EXERCISE:
Your output must match the records exactly, line for line.

Stored data:
────────

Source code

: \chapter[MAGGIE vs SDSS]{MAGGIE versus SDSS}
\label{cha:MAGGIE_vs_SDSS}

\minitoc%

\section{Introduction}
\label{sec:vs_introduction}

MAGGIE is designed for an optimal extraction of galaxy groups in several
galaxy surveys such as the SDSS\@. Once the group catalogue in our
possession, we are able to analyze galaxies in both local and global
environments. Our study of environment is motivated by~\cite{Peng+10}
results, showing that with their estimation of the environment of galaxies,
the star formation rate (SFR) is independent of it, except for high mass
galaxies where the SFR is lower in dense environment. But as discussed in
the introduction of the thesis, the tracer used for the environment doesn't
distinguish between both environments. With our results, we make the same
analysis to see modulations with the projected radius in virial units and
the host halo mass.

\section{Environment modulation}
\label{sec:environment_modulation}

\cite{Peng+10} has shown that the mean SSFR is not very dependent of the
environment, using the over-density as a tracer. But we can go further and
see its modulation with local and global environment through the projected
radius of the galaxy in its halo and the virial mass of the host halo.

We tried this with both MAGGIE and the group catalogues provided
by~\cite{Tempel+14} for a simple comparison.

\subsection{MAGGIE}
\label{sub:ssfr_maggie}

────────

WRITTEN RESPONSE:
Source code

: \chapter[MAGGIE vs SDSS]{MAGGIE versus SDSS}
\label{cha:MAGGIE_vs_SDSS}

\minitoc%

\section{Introduction}
\label{sec:vs_introduction}

MAGGIE is designed for an optimal extraction of galaxy groups in several
galaxy surveys such as the SDSS\@. Once the group catalogue in our
possession, we are able to analyze galaxies in both local and global
environments. Our study of environment is motivated by~\cite{Peng+10}
results, showing that with their estimation of the environment of galaxies,
the star formation rate (SFR) is independent of it, except for high mass
galaxies where the SFR is lower in dense environment. But as discussed in
the introduction of the thesis, the tracer used for the environment doesn't
distinguish between both environments. With our results, we make the same
analysis to see modulations with the projected radius in virial units and
the host halo mass.

\section{Environment modulation}
\label{sec:environment_modulation}

\cite{Peng+10} has shown that the mean SSFR is not very dependent of the
environment, using the over-density as a tracer. But we can go further and
see its modulation with local and global environment through the projected
radius of the galaxy in its halo and the virial mass of the host halo.

We tried this with both MAGGIE and the group catalogues provided
by~\cite{Tempel+14} for a simple comparison.

\subsection{MAGGIE}
\label{sub:ssfr_maggie}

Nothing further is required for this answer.